Friday, Feb. 17, 2012 | 2:01 a.m.
Many Democrats in the Assembly have not publicly reported the expenditure of thousands of dollars in campaign funds, including money for rent and living expenses during legislative sessions, the Sun has learned.
According to multiple lawmakers familiar with internal caucus discussions, the lawyer for Assembly Democrats instructed them that they do not have to report spending on expenses related to their public office — for example, rent in Carson City during the legislative session or travel to professional conferences.
It’s an apparent violation of campaign finance laws, according to Secretary of State Ross Miller, a Democrat in charge of enforcing those laws.

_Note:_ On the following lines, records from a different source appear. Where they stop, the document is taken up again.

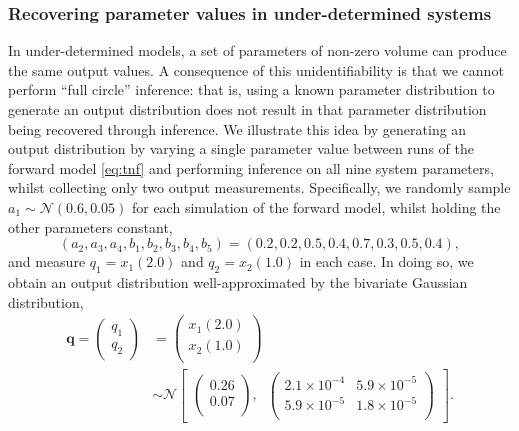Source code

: \subsubsection{Recovering parameter values in under-determined systems}
In under-determined models, a set of parameters of non-zero volume can produce the same output values. A consequence of this unidentifiability is that we cannot perform ``full circle'' inference: that is, using a known parameter distribution to generate an output distribution does not result in that parameter distribution being recovered through inference. We illustrate this idea by generating an output distribution by varying a single parameter value between runs of the forward model \eqref{eq:tnf} and performing inference on all nine system parameters, whilst collecting only two output measurements. Specifically, we randomly sample $a_1\sim \mathcal{N}(0.6, 0.05)$ for each simulation of the forward model, whilst holding the other parameters constant, $$(a_2,a_3,a_4,b_1,b_2,b_3,b_4,b_5)=(0.2, 0.2, 0.5, 0.4, 0.7, 0.3, 0.5, 0.4),$$ and measure $q_1=x_1(2.0)$ and $q_2=x_2(1.0)$ in each case. In doing so, we obtain an output distribution well-approximated by the bivariate Gaussian distribution,
%
\begin{equation}\label{eq:tnf_circular_target}
\begin{aligned}
\boldsymbol{q} = \begin{pmatrix} q_1 \\ q_2 \end{pmatrix}
&=
\begin{pmatrix}
x_1(2.0)\\
x_2(1.0)\\
\end{pmatrix} \\
&\sim  \mathcal{N}
\begin{bmatrix}
\begin{pmatrix}
0.26\\
0.07\\
\end{pmatrix}, \;\;
\begin{pmatrix}
2.1\times 10^{-4} & 5.9\times 10^{-5}\\
5.9\times 10^{-5} & 1.8\times 10^{-5}\\
\end{pmatrix}
\end{bmatrix}.
\end{aligned}
\end{equation}
%
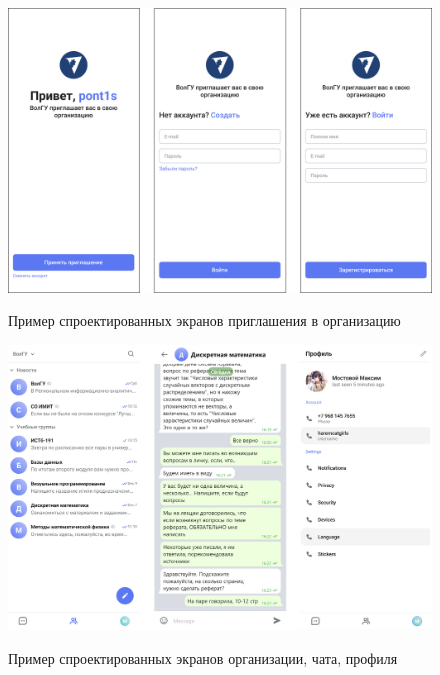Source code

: \begin{figure}[H]
\begin{center}
\includegraphics[width=0.8\hsize]{fig/msg-invite.png}\\[2mm]
\caption{Пример спроектированных экранов приглашения в организацию}\label{fig:msg-invite}
\end{center}
\end{figure}

\begin{figure}[H]
\begin{center}
\includegraphics[width=0.8\hsize]{fig/msg-common.png}\\[2mm]
\caption{Пример спроектированных экранов организации, чата, профиля}\label{fig:msg-common}
\end{center}
\end{figure}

At least three Assembly members did not disclose expenditures to support themselves during the 2012 Legislature
“I haven’t had an opportunity to fully review their side of what happened, but it appears to be a very simple matter,” Miller said. “The law is clear: Anytime you raise money into a campaign account and you spend that money, it is an expenditure that must be reported.”
Miller said his office would contact the lawmakers for clarification and “possibly to issue notices of violation.”
The three lawmakers said they were following the advice of their private attorney, Bradley Schrager, when they elected not to disclose the expenses.
Assemblywoman Debbie Smith, D-Sparks, characterized it as an honest disagreement over how to interpret laws requiring candidates to report from whom they receive contributions and how the money is spent. She and Assemblyman David Bobzien, D-Reno, said they would work with the Secretary of State’s office to find a resolution.
Assemblywoman Lucy Flores, D-Las Vegas, who also admitted to skipping disclosure on her Carson City expenses, said she had no problem letting people examine her bank accounts and how she spends her campaign money.
She said, however, that the requirements for reporting how campaign funds are spent are becoming onerous.
“I don’t think it’s necessarily fair to have every single penny reported just because of the level of burden it really takes on a person,” Flores said. “Maybe if I had a staffer that the state paid for to record every single one of my receipts and ensure they were being kept up full-time, and I didn’t have to leave my day job so I could spend an additional couple of hours working on that.”
State law defines campaign expenses as any money spent to campaign or to “advocate expressly for the election or defeat of a candidate.” The lawmakers said under their interpretation, that does not include expenses incurred while conducting their official duties — an acceptable way to spend campaign money, according to the same law.
While Miller agrees it’s an acceptable way to spend campaign contributions, he disagrees that the expenditures can be kept secret.
“Our caucus counsel has advised us there is some ambiguity in the law,” Bobzien said. “Recognizing the secretary of state has (a different) perspective on the law, I’ll be working with the secretary of state to resolve the matter.”
Flores was among the lawmakers who helped Miller usher his campaign finance reform bills through the Legislature last year. She said she did so because she believes the public deserves “as much information as we possibly can give them on what we do with our money.”
The state pays lawmakers who live more than 50 miles from Carson City a $736 a month housing allowance during the session. All lawmakers also receive a daily per diem of $154 during the legislative session.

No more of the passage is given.